Records provided:

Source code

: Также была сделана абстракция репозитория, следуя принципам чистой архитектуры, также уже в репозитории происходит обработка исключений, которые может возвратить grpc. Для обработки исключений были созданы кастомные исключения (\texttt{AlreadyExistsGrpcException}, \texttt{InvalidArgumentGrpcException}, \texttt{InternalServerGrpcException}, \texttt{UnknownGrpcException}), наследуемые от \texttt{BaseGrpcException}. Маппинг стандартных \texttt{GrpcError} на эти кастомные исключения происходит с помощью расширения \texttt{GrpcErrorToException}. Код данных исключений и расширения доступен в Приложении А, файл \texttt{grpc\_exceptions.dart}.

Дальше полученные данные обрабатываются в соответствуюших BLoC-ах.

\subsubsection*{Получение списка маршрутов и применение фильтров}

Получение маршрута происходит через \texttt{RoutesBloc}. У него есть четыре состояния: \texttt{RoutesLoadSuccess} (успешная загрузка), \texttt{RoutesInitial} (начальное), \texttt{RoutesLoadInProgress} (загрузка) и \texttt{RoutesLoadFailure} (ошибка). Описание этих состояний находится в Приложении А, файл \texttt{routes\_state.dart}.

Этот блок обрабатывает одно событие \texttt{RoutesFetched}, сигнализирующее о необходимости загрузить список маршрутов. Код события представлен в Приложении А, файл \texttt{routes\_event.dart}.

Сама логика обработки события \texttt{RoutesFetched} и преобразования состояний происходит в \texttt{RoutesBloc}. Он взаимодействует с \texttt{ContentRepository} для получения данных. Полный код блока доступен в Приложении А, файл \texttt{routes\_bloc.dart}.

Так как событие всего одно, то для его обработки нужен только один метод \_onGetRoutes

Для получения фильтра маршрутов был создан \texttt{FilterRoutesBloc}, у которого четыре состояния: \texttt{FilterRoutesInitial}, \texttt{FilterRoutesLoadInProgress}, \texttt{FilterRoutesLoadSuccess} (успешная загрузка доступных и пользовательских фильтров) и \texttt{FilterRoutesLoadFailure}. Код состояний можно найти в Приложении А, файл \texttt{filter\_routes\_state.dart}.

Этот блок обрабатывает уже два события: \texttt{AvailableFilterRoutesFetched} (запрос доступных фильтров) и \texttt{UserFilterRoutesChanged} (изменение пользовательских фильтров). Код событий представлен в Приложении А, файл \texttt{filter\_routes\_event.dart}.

What the task requires:
When a line in the listing above holds "события", include it in the tally; report only the tally.

Answer section:
3